Na procura do alfa e do ómega, comecemos por Homero, claro. Há dúvidas em torno da identidade de Homero, o autor da “Ilíada”.
Um insular, no entanto, tem uma certeza absoluta sobre o poeta cego: não nasceu numa ilha.
Se fosse insular, teria escrito a “Ilhíada”.

Cidade
de
Encontros

Imagine-se a noite imemorial, imagine-se um mar muito cheio, imaginem-se homens e mulheres à deriva, tateando no escuro que é só balsa e água, homens e mulheres à procura de um sítio onde pousar a cabeça. São desalojados de Babel que remam e rezam para o mesmo lado, homens e mulheres que inventam a esperança em muitas línguas. De repente, ouve-se um som raro, um baque imemorial para quem zarpou no início dos tempos líquido. Continua muito escuro, mas todos sabem que chegaram à paz.

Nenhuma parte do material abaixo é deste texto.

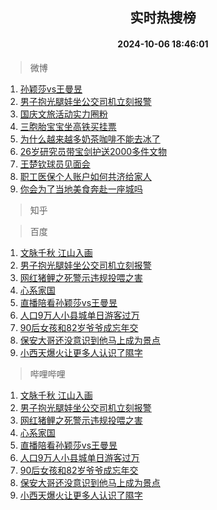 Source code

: <div align="center"><h2>实时热搜榜</h2><h4>2024-10-06 18:46:01</h4></div>

> 微博  

1. [孙颖莎vs王曼昱](https://s.weibo.com/weibo?q=%23%E5%AD%99%E9%A2%96%E8%8E%8Evs%E7%8E%8B%E6%9B%BC%E6%98%B1%23&t=31&band_rank=1&Refer=top)<br />
2. [男子抱光腿娃坐公交司机立刻报警](https://s.weibo.com/weibo?q=%23%E7%94%B7%E5%AD%90%E6%8A%B1%E5%85%89%E8%85%BF%E5%A8%83%E5%9D%90%E5%85%AC%E4%BA%A4%E5%8F%B8%E6%9C%BA%E7%AB%8B%E5%88%BB%E6%8A%A5%E8%AD%A6%23&t=31&band_rank=2&Refer=top)<br />
3. [国庆文旅活动实力圈粉](https://s.weibo.com/weibo?q=%23%E5%9B%BD%E5%BA%86%E6%96%87%E6%97%85%E6%B4%BB%E5%8A%A8%E5%AE%9E%E5%8A%9B%E5%9C%88%E7%B2%89%23&t=31&band_rank=3&Refer=top)<br />
4. [三胞胎宝宝坐高铁买挂票](https://s.weibo.com/weibo?q=%23%E4%B8%89%E8%83%9E%E8%83%8E%E5%AE%9D%E5%AE%9D%E5%9D%90%E9%AB%98%E9%93%81%E4%B9%B0%E6%8C%82%E7%A5%A8%23&t=31&band_rank=4&Refer=top)<br />
5. [为什么越来越多奶茶咖啡不能去冰了](https://s.weibo.com/weibo?q=%23%E4%B8%BA%E4%BB%80%E4%B9%88%E8%B6%8A%E6%9D%A5%E8%B6%8A%E5%A4%9A%E5%A5%B6%E8%8C%B6%E5%92%96%E5%95%A1%E4%B8%8D%E8%83%BD%E5%8E%BB%E5%86%B0%E4%BA%86%23&t=31&band_rank=5&Refer=top)<br />
6. [26岁研究员带宝剑护送2000多件文物](https://s.weibo.com/weibo?q=%2326%E5%B2%81%E7%A0%94%E7%A9%B6%E5%91%98%E5%B8%A6%E5%AE%9D%E5%89%91%E6%8A%A4%E9%80%812000%E5%A4%9A%E4%BB%B6%E6%96%87%E7%89%A9%23&t=31&band_rank=6&Refer=top)<br />
7. [王楚钦球员见面会](https://s.weibo.com/weibo?q=%23%E7%8E%8B%E6%A5%9A%E9%92%A6%E7%90%83%E5%91%98%E8%A7%81%E9%9D%A2%E4%BC%9A%23&t=31&band_rank=7&Refer=top)<br />
8. [职工医保个人账户如何共济给家人](https://s.weibo.com/weibo?q=%23%E8%81%8C%E5%B7%A5%E5%8C%BB%E4%BF%9D%E4%B8%AA%E4%BA%BA%E8%B4%A6%E6%88%B7%E5%A6%82%E4%BD%95%E5%85%B1%E6%B5%8E%E7%BB%99%E5%AE%B6%E4%BA%BA%23&t=31&band_rank=8&Refer=top)<br />
9. [你会为了当地美食奔赴一座城吗](https://s.weibo.com/weibo?q=%23%E4%BD%A0%E4%BC%9A%E4%B8%BA%E4%BA%86%E5%BD%93%E5%9C%B0%E7%BE%8E%E9%A3%9F%E5%A5%94%E8%B5%B4%E4%B8%80%E5%BA%A7%E5%9F%8E%E5%90%97%23&t=31&band_rank=9&Refer=top)<br />

> 知乎  


> 百度  

1. [文脉千秋 江山入画](https://www.baidu.com/s?wd=%E6%96%87%E8%84%89%E5%8D%83%E7%A7%8B+%E6%B1%9F%E5%B1%B1%E5%85%A5%E7%94%BB&sa=fyb_news&rsv_dl=fyb_news)<br />
2. [男子抱光腿娃坐公交司机立刻报警](https://www.baidu.com/s?wd=%E7%94%B7%E5%AD%90%E6%8A%B1%E5%85%89%E8%85%BF%E5%A8%83%E5%9D%90%E5%85%AC%E4%BA%A4%E5%8F%B8%E6%9C%BA%E7%AB%8B%E5%88%BB%E6%8A%A5%E8%AD%A6&sa=fyb_news&rsv_dl=fyb_news)<br />
3. [网红猪鲤之死警示违规投喂之害](https://www.baidu.com/s?wd=%E7%BD%91%E7%BA%A2%E7%8C%AA%E9%B2%A4%E4%B9%8B%E6%AD%BB%E8%AD%A6%E7%A4%BA%E8%BF%9D%E8%A7%84%E6%8A%95%E5%96%82%E4%B9%8B%E5%AE%B3&sa=fyb_news&rsv_dl=fyb_news)<br />
4. [心系家国](https://www.baidu.com/s?wd=%E5%BF%83%E7%B3%BB%E5%AE%B6%E5%9B%BD&sa=fyb_news&rsv_dl=fyb_news)<br />
5. [直播陪看孙颖莎vs王曼昱](https://www.baidu.com/s?wd=%E7%9B%B4%E6%92%AD%E9%99%AA%E7%9C%8B%E5%AD%99%E9%A2%96%E8%8E%8Evs%E7%8E%8B%E6%9B%BC%E6%98%B1&sa=fyb_news&rsv_dl=fyb_news)<br />
6. [人口9万人小县城单日游客过万](https://www.baidu.com/s?wd=%E4%BA%BA%E5%8F%A39%E4%B8%87%E4%BA%BA%E5%B0%8F%E5%8E%BF%E5%9F%8E%E5%8D%95%E6%97%A5%E6%B8%B8%E5%AE%A2%E8%BF%87%E4%B8%87&sa=fyb_news&rsv_dl=fyb_news)<br />
7. [90后女孩和82岁爷爷成忘年交](https://www.baidu.com/s?wd=90%E5%90%8E%E5%A5%B3%E5%AD%A9%E5%92%8C82%E5%B2%81%E7%88%B7%E7%88%B7%E6%88%90%E5%BF%98%E5%B9%B4%E4%BA%A4&sa=fyb_news&rsv_dl=fyb_news)<br />
8. [保安大哥还没意识到他马上成为景点](https://www.baidu.com/s?wd=%E4%BF%9D%E5%AE%89%E5%A4%A7%E5%93%A5%E8%BF%98%E6%B2%A1%E6%84%8F%E8%AF%86%E5%88%B0%E4%BB%96%E9%A9%AC%E4%B8%8A%E6%88%90%E4%B8%BA%E6%99%AF%E7%82%B9&sa=fyb_news&rsv_dl=fyb_news)<br />
9. [小西天爆火让更多人认识了隰字](https://www.baidu.com/s?wd=%E5%B0%8F%E8%A5%BF%E5%A4%A9%E7%88%86%E7%81%AB%E8%AE%A9%E6%9B%B4%E5%A4%9A%E4%BA%BA%E8%AE%A4%E8%AF%86%E4%BA%86%E9%9A%B0%E5%AD%97&sa=fyb_news&rsv_dl=fyb_news)<br />

> 哔哩哔哩  

1. [文脉千秋 江山入画](https://www.baidu.com/s?wd=%E6%96%87%E8%84%89%E5%8D%83%E7%A7%8B+%E6%B1%9F%E5%B1%B1%E5%85%A5%E7%94%BB&sa=fyb_news&rsv_dl=fyb_news)<br />
2. [男子抱光腿娃坐公交司机立刻报警](https://www.baidu.com/s?wd=%E7%94%B7%E5%AD%90%E6%8A%B1%E5%85%89%E8%85%BF%E5%A8%83%E5%9D%90%E5%85%AC%E4%BA%A4%E5%8F%B8%E6%9C%BA%E7%AB%8B%E5%88%BB%E6%8A%A5%E8%AD%A6&sa=fyb_news&rsv_dl=fyb_news)<br />
3. [网红猪鲤之死警示违规投喂之害](https://www.baidu.com/s?wd=%E7%BD%91%E7%BA%A2%E7%8C%AA%E9%B2%A4%E4%B9%8B%E6%AD%BB%E8%AD%A6%E7%A4%BA%E8%BF%9D%E8%A7%84%E6%8A%95%E5%96%82%E4%B9%8B%E5%AE%B3&sa=fyb_news&rsv_dl=fyb_news)<br />
4. [心系家国](https://www.baidu.com/s?wd=%E5%BF%83%E7%B3%BB%E5%AE%B6%E5%9B%BD&sa=fyb_news&rsv_dl=fyb_news)<br />
5. [直播陪看孙颖莎vs王曼昱](https://www.baidu.com/s?wd=%E7%9B%B4%E6%92%AD%E9%99%AA%E7%9C%8B%E5%AD%99%E9%A2%96%E8%8E%8Evs%E7%8E%8B%E6%9B%BC%E6%98%B1&sa=fyb_news&rsv_dl=fyb_news)<br />
6. [人口9万人小县城单日游客过万](https://www.baidu.com/s?wd=%E4%BA%BA%E5%8F%A39%E4%B8%87%E4%BA%BA%E5%B0%8F%E5%8E%BF%E5%9F%8E%E5%8D%95%E6%97%A5%E6%B8%B8%E5%AE%A2%E8%BF%87%E4%B8%87&sa=fyb_news&rsv_dl=fyb_news)<br />
7. [90后女孩和82岁爷爷成忘年交](https://www.baidu.com/s?wd=90%E5%90%8E%E5%A5%B3%E5%AD%A9%E5%92%8C82%E5%B2%81%E7%88%B7%E7%88%B7%E6%88%90%E5%BF%98%E5%B9%B4%E4%BA%A4&sa=fyb_news&rsv_dl=fyb_news)<br />
8. [保安大哥还没意识到他马上成为景点](https://www.baidu.com/s?wd=%E4%BF%9D%E5%AE%89%E5%A4%A7%E5%93%A5%E8%BF%98%E6%B2%A1%E6%84%8F%E8%AF%86%E5%88%B0%E4%BB%96%E9%A9%AC%E4%B8%8A%E6%88%90%E4%B8%BA%E6%99%AF%E7%82%B9&sa=fyb_news&rsv_dl=fyb_news)<br />
9. [小西天爆火让更多人认识了隰字](https://www.baidu.com/s?wd=%E5%B0%8F%E8%A5%BF%E5%A4%A9%E7%88%86%E7%81%AB%E8%AE%A9%E6%9B%B4%E5%A4%9A%E4%BA%BA%E8%AE%A4%E8%AF%86%E4%BA%86%E9%9A%B0%E5%AD%97&sa=fyb_news&rsv_dl=fyb_news)<br />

É preciso anunciar aos outros que aqui há lugar.
Alguém trepa ao cimo da mais alta árvore alguma vez sentida, só sentida porque ainda não se vê claro. O homem que chega à copa assusta-se. “Já estava cansado de esperar. Prazer, sou o Prometeu. Toma.” Aquele que se diz Prometeu tem pressa, parece ter compromissos inadiáveis como uma condenação. O homem crê segurar nas mãos a aurora. É só uma tocha, que será olímpica.
Entre a folhagem, vestígios de coisas que não pertencem a quem anda e nada. “Valeu a pena. Ícaro”.
Não sabe quem foi Ícaro, mas percebe que alguém passou por aqui a sonhar descontroladamente.
Faz-se luz na vastidão das águas, emerge um halo que ilumina, sinaliza, orienta e atrai.
O homem que só queria ver em redor inventou o farol.

Você
está aqui

Tudo o que rege
a vida de uma sociedade é conceito.
Há conceitos de organização social absolutamente antagónicos, embora tenham sido chamados à existência para enquadrar realidades semelhantes.“Centro” e “periferia” também são conceitos. Por razões mais ou menos complexas, uma comunidade atribui primazia a um lugar. Talvez seja a estranha pulsão de uma espécie que se orienta para um centro que norteia. Confuso? Como a Humanidade. Colombo alcançou a síntese, um navegador que quis do ocidente o oriente. Estaria errado? Não, só depende do ponto de vista. Num planeta em forma de globo, é possível chegar ao norte pelo sul, voltar para trás indo em frente.

Deus, o Homem, a Terra.
Tudo ao centro, tudo sobreposto, tudo empilhado na disputa de um lugar ao sol. À sombra, ri-se Copérnico, ri-se Galileu, ri-se Fernão Magalhães, homens centrais para quem os arredores não foram só paisagem. Até se riem os muitos deuses que viviam sempre na periferia, tantas vezes nas ilhas. As ilhas só foram centrais na arte, essa parte da vida real habituada aos arredores. O Funchal também padece dessa síndrome centrípeta. Invente-se um novo conceito: centros itinerantes que digam a quem chega “você está aqui”.